Si on ne fait « rien » dans la prochaine décennie, on peut arriver à un réchauffement global de 4°C ou 5°C à la fin du siècle. C’est le scénario le plus extrême, si on ne prend pas du tout de mesures. Mais 4°C à l’échelle globale, ça veut dire +10°C durant les canicules en Belgique. L’année dernière, on a déjà eu 40°C pendant l’été. Si on ajoute 5°C ou 10°C, vous imaginez les conséquences. On peut espérer qu’on en arrivera jamais là, et que des mesures seront prises. Vu l’ampleur des catastrophes actuelles, on peut espérer que les actions soient concrètes.

A quel niveau le rapport du Giec est-il plus précis que le précédent?

Le rapport fournit beaucoup plus d’informations à l’échelle régionale. On a des informations sur la probabilité de canicules. La température des canicules dans l’Europe de l’Ouest, c’est-à-dire la Belgique, va augmenter nettement plus que la température globale. Le débit des rivières et les probabilités de précipitations intenses sont aussi évoqués. On sait que les précipitations extrêmes vont augmenter à cause du réchauffement. Il y a donc des informations régionales très précises. Cela fait partie du message : toutes les régions du monde auront des conséquences. On se rend compte, maintenant, que l’Europe de l’Ouest n’est pas épargnée par le changement climatique. On ne peut plus se dire « Nous on aura rien, ce sont les autres qui vont subir. »

La Belgique n’est pas très bonne élève car nos plans climat ne sortent pas assez rapidement.

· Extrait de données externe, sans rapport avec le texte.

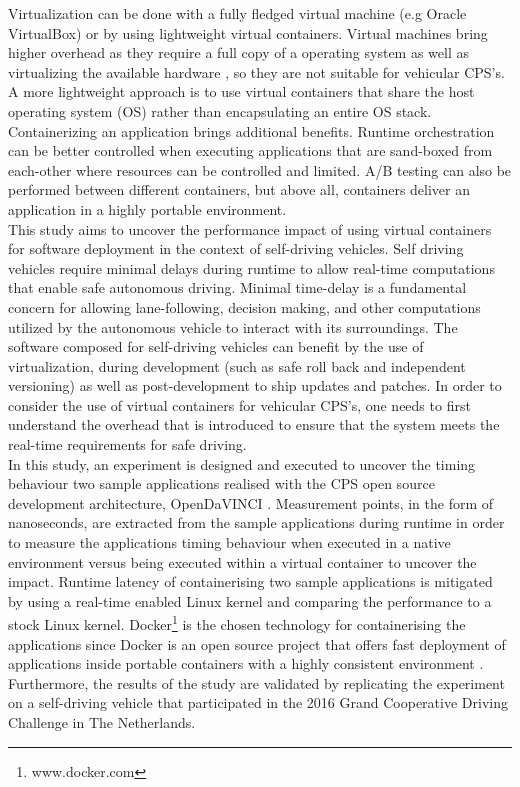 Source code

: Virtualization can be done with a fully fledged virtual machine (e.g Oracle VirtualBox) or by using lightweight virtual containers. Virtual machines bring higher overhead as they require a full copy of a operating system as well as virtualizing the available hardware \cite{anderson2015docker}, so they are not suitable for vehicular CPS's. A more lightweight approach is to use virtual containers that share the host operating system (OS) rather than encapsulating an entire OS stack. Containerizing an application brings additional benefits. Runtime orchestration can be better controlled when executing applications that are sand-boxed from each-other where resources can be controlled and limited. A/B testing can also be performed between different containers, but above all, containers deliver an application in a highly portable environment.\\

This study aims to uncover the performance impact of using virtual containers for software deployment in the context of self-driving vehicles. Self driving vehicles require minimal delays during runtime to allow real-time computations that enable safe autonomous driving. Minimal time-delay is a fundamental concern for allowing lane-following, decision making, and other computations utilized by the autonomous vehicle to interact with its surroundings. The software composed for self-driving vehicles can benefit by the use of virtualization, during development (such as safe roll back and independent versioning) as well as post-development to ship updates and patches. In order to consider the use of virtual containers for vehicular CPS's, one needs to first understand the overhead that is introduced to ensure that the system meets the real-time requirements for safe driving.\\

In this study, an experiment is designed and executed to uncover the timing behaviour two sample applications realised with the CPS open source development architecture, OpenDaVINCI \cite{OpenDaVINCI}. Measurement points, in the form of nanoseconds, are extracted from the sample applications during runtime in order to measure the applications timing behaviour when executed in a native environment versus being executed within a virtual container to uncover the impact. Runtime latency of containerising two sample applications is mitigated by using a real-time enabled Linux kernel and comparing the performance to a stock Linux kernel. Docker\footnote{www.docker.com} is the chosen technology for containerising the applications since Docker is an open source project that offers fast deployment of applications inside portable containers with a highly consistent environment \cite{bernstein2014containers}. Furthermore, the results of the study are validated by replicating the experiment on a self-driving vehicle that participated in the 2016 Grand Cooperative Driving Challenge in The Netherlands.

La Belgique est-elle suffisamment bonne élève?

La Belgique n’est pas très bonne élève. Nos plans climat ne sortent pas assez rapidement. Disons que la Belgique suit l’Europe. Elle est bonne élève dans la volonté, peut-être, mais c’est compliqué de tout concrétiser entre les Régions et les différents niveaux de pouvoir. Comme il faut mettre tout le monde d’accord, nos plans climat mettent beaucoup de temps à se réaliser.

Peut-on tout de même retirer un peu de positif du rapport?

Le point positif, c’est qu’on a encore l’avenir entre nos mains. On peut, dans des scénarii réalistes, on peut encore atteindre 1,5°C. On peut encore modérer les changements climatiques à venir, c’est encore possible. C’est la note d’espoir. On ne peut pas aller en arrière, mais actuellement, on est déjà à 1,2°C de réchauffement. Donc 1,5°C, ça laisse peu de marge.